أَكْمَلُ الْمُؤْمِنِينَ إِيمَانًا أَحْسَنُهُمْ خُلُقًا

“Orang yang beriman yang paling sempurna keimanannya adalah orang yang paling baik akhlaknya.”

Dan ini juga menunjukkan bahwasanya sangat erat antara hubungan aqidah dengan akhlak. Kalau seseorang sempurna keimanannya, maka dia akan semakin baik akhlaknya.
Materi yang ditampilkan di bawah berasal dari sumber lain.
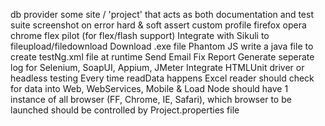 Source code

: db provider
some site / 'project' that acts as both documentation and test suite
screenshot on error
hard & soft assert
custom profile
firefox
opera
chrome
flex pilot (for flex/flash support)
Integrate with Sikuli to fileupload/filedownload
Download .exe file Phantom JS
write a java file to create testNg.xml file at runtime
Send Email
Fix Report
Generate seperate log for Selenium, SoapUI, Appium, JMeter
Integrate HTMLUnit driver or headless testing
Every time readData happens Excel reader should check for data into Web, WebServices, Mobile & Load
Node should have 1 instance of all browser (FF, Chrome, IE, Safari), which browser to be launched should be controlled by Project.properties file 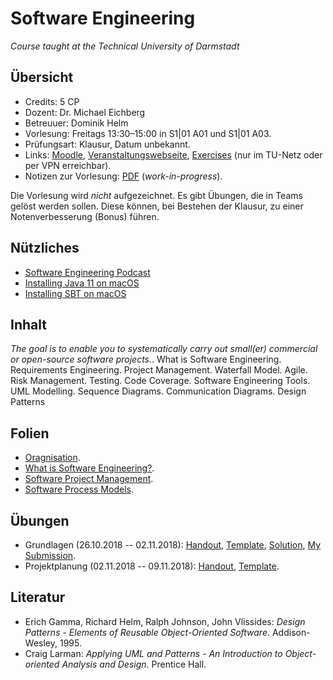 # Software Engineering

*Course taught at the Technical University of Darmstadt*

## Übersicht

*   Credits: 5 CP
*   Dozent: Dr. Michael Eichberg
*   Betreuuer: Dominik Helm
*   Vorlesung: Freitags 13:30–15:00 in S1|01 A01 und S1|01 A03.
*   Prüfungsart: Klausur, Datum unbekannt.
*   Links: [Moodle](https://moodle.informatik.tu-darmstadt.de/course/view.php?id=446), [Veranstaltungswebseite](http://stg-tud.github.io/eise/), [Exercises](https://moodle.informatik.tu-darmstadt.de/mod/url/view.php?id=15995) (nur im TU-Netz oder per VPN erreichbar).
*   Notizen zur Vorlesung: [PDF](notizen.pdf) (*work-in-progress*).

Die Vorlesung wird *nicht* aufgezeichnet. Es gibt Übungen, die in Teams gelöst werden sollen. Diese können, bei Bestehen der Klausur, zu einer Notenverbesserung (Bonus) führen. 

## Nützliches

*   [Software Engineering Podcast](https://se-radio.net/)
*   [Installing Java 11 on macOS](https://asciinema.org/a/qEsQtmzyRzv0k0ZVbhT5Q5Kdd?speed=3)
*   [Installing SBT on macOS](https://asciinema.org/a/SNTEQhyClokbZUUbZ7XaC1miG?speed=3)

## Inhalt

*The goal is to enable you to systematically carry out small(er) commercial or open-source software projects.*. What is Software Engineering. Requirements Engineering. Project Management. Waterfall Model. Agile. Risk Management. Testing. Code Coverage. Software Engineering Tools. UML Modelling. Sequence Diagrams. Communication Diagrams. Design Patterns

## Folien

*   [Oragnisation](http://stg-tud.github.io/eise/WS18-SE-01-Organization.pdf).
*   [What is Software Engineering?](http://stg-tud.github.io/eise/WS18-SE-02-What_is_Software_Engineering.pdf).
*   [Software Project Management](http://stg-tud.github.io/eise/WS18-SE-03-Software_Project_Management.pdf).
*   [Software Process Models](http://stg-tud.github.io/eise/WS18-SE-04-Software_Process_Models.pdf).

## Übungen

*   Grundlagen (26.10.2018 -- 02.11.2018): [Handout](https://submission.st.informatik.tu-darmstadt.de/course/se18/handouts/1), [Template](https://submission.st.informatik.tu-darmstadt.de/course/se18/templates/1), [Solution](https://submission.st.informatik.tu-darmstadt.de/course/se18/solution/1), [My Submission](exercises/ex01).
*   Projektplanung (02.11.2018 -- 09.11.2018): [Handout](https://submission.st.informatik.tu-darmstadt.de/course/se18/handouts/2), [Template](https://submission.st.informatik.tu-darmstadt.de/course/se18/templates/2).

## Literatur

*   Erich Gamma, Richard Helm, Ralph Johnson, John Vlissides: *Design Patterns - Elements of Reusable Object-Oriented Software*. Addison-Wesley, 1995. 
*   Craig Larman: *Applying UML and Patterns - An Introduction to Object-oriented Analysis and Design*. Prentice Hall.
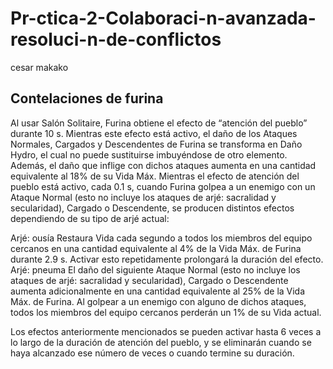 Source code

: # Pr-ctica-2-Colaboraci-n-avanzada-resoluci-n-de-conflictos
cesar makako

## Contelaciones de furina



Al usar Salón Solitaire, Furina obtiene el efecto de “atención del pueblo” durante 10 s.
Mientras este efecto está activo, el daño de los Ataques Normales, Cargados y Descendentes de Furina se transforma en Daño Hydro, el cual no puede sustituirse imbuyéndose de otro elemento. Además, el daño que inflige con dichos ataques aumenta en una cantidad equivalente al 18% de su Vida Máx.
Mientras el efecto de atención del pueblo está activo, cada 0.1 s, cuando Furina golpea a un enemigo con un Ataque Normal (esto no incluye los ataques de arjé: sacralidad y secularidad), Cargado o Descendente, se producen distintos efectos dependiendo de su tipo de arjé actual:

Arjé: ousía
Restaura Vida cada segundo a todos los miembros del equipo cercanos en una cantidad equivalente al 4% de la Vida Máx. de Furina durante 2.9 s. Activar esto repetidamente prolongará la duración del efecto.
Arjé: pneuma
El daño del siguiente Ataque Normal (esto no incluye los ataques de arjé: sacralidad y secularidad), Cargado o Descendente aumenta adicionalmente en una cantidad equivalente al 25% de la Vida Máx. de Furina. Al golpear a un enemigo con alguno de dichos ataques, todos los miembros del equipo cercanos perderán un 1% de su Vida actual.

Los efectos anteriormente mencionados se pueden activar hasta 6 veces a lo largo de la duración de atención del pueblo, y se eliminarán cuando se haya alcanzado ese número de veces o cuando termine su duración.
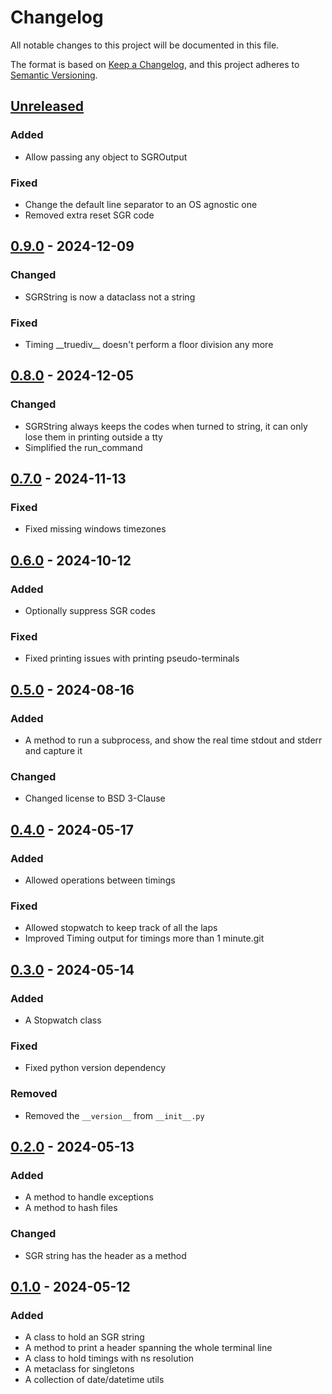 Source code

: # Changelog

All notable changes to this project will be documented in this file.

The format is based on [Keep a Changelog], and this project adheres to [Semantic Versioning].

## [Unreleased]

### Added

-   Allow passing any object to SGROutput

### Fixed

-   Change the default line separator to an OS agnostic one
-   Removed extra reset SGR code

## [0.9.0] - 2024-12-09

### Changed

-   SGRString is now a dataclass not a string

### Fixed

-   Timing \_\_truediv\_\_ doesn't perform a floor division any more

## [0.8.0] - 2024-12-05

### Changed

-   SGRString always keeps the codes when turned to string, it can only lose them in printing outside a tty
-   Simplified the run_command

## [0.7.0] - 2024-11-13

### Fixed

-   Fixed missing windows timezones

## [0.6.0] - 2024-10-12

### Added

-   Optionally suppress SGR codes

### Fixed

-   Fixed printing issues with printing pseudo-terminals

## [0.5.0] - 2024-08-16

### Added

-   A method to run a subprocess, and show the real time stdout and stderr and capture it

### Changed

-   Changed license to BSD 3-Clause

## [0.4.0] - 2024-05-17

### Added

-   Allowed operations between timings

### Fixed

-   Allowed stopwatch to keep track of all the laps
-   Improved Timing output for timings more than 1 minute.git

## [0.3.0] - 2024-05-14

### Added

-   A Stopwatch class

### Fixed

-   Fixed python version dependency

### Removed

-   Removed the `__version__` from `__init__.py`

## [0.2.0] - 2024-05-13

### Added

-   A method to handle exceptions
-   A method to hash files

### Changed

-   SGR string has the header as a method

## [0.1.0] - 2024-05-12

### Added

-   A class to hold an SGR string
-   A method to print a header spanning the whole terminal line
-   A class to hold timings with ns resolution
-   A metaclass for singletons
-   A collection of date/datetime utils

[Keep a Changelog]: https://keepachangelog.com/en/1.0.0/
[Semantic Versioning]: https://semver.org/spec/v2.0.0.html
[Unreleased]: https://github.com/spapanik/pyutilkit/compare/v0.9.0...main
[0.9.0]: https://github.com/spapanik/pyutilkit/compare/v0.8.0...v0.9.0
[0.8.0]: https://github.com/spapanik/pyutilkit/compare/v0.7.0...v0.8.0
[0.7.0]: https://github.com/spapanik/pyutilkit/compare/v0.6.0...v0.7.0
[0.6.0]: https://github.com/spapanik/pyutilkit/compare/v0.5.0...v0.6.0
[0.5.0]: https://github.com/spapanik/pyutilkit/compare/v0.4.0...v0.5.0
[0.4.0]: https://github.com/spapanik/pyutilkit/compare/v0.3.0...v0.4.0
[0.3.0]: https://github.com/spapanik/pyutilkit/compare/v0.2.0...v0.3.0
[0.2.0]: https://github.com/spapanik/pyutilkit/compare/v0.1.0...v0.2.0
[0.1.0]: https://github.com/spapanik/pyutilkit/releases/tag/v0.1.0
Dan semakin rendah keimanannya, maka akan semakin jelek akhlaknya.

Mereka Ahlus Sunnah wal Jamā’ah,

وَيَنْدُبُونَ إِلَى أَنْ تَصِلَ مَنْ قَطَعَكَ

Ayo, kita yang merasa dirinya Ahlus Sunnah wal Jamā’ah, lihat bagaimana beliau mensifati Ahlus Sunnah wal Jamā’ah.

وَيَنْدُبُونَ

Mereka menyuruh orang lain, yaitu mengajak orang lain, untuk menyambung orang yang memutusnya.

أَنْ تَصِلَ مَنْ قَطَعَكَ

“Mereka menyuruh untuk menyambung orang yang memutus.”

Meskipun mereka memutus persaudaraan dengan dirimu, menganggap kamu bukan saudaranya dan seterusnya, Ahlus Sunnah mengajak mereka untuk menyambung tali silaturahim.

Betapa banyak ketika kita ditanya atau yang lainnya ditanya tetang terjadi permasalahan antara saya dengan kakak saya, antara saya dengan adik saya dan seterusnya, kemudian dijawab oleh para asatidzah bahwasanya kita harus menjaga tali silaturahim di antara kita, dan kalau memang kita bisa memaafkan, kita maafkan.

Sehingga benar ucapan beliau bahwasanya Ahlus Sunnah wal Jamā’ah, mereka menyuruh kita untuk menyambung orang yang memutus kita.

Lihat di sini,

أَنْ تَصِلَ مَنْ قَطَعَكَ

“Engkau menyambung orang yang memutusmu.”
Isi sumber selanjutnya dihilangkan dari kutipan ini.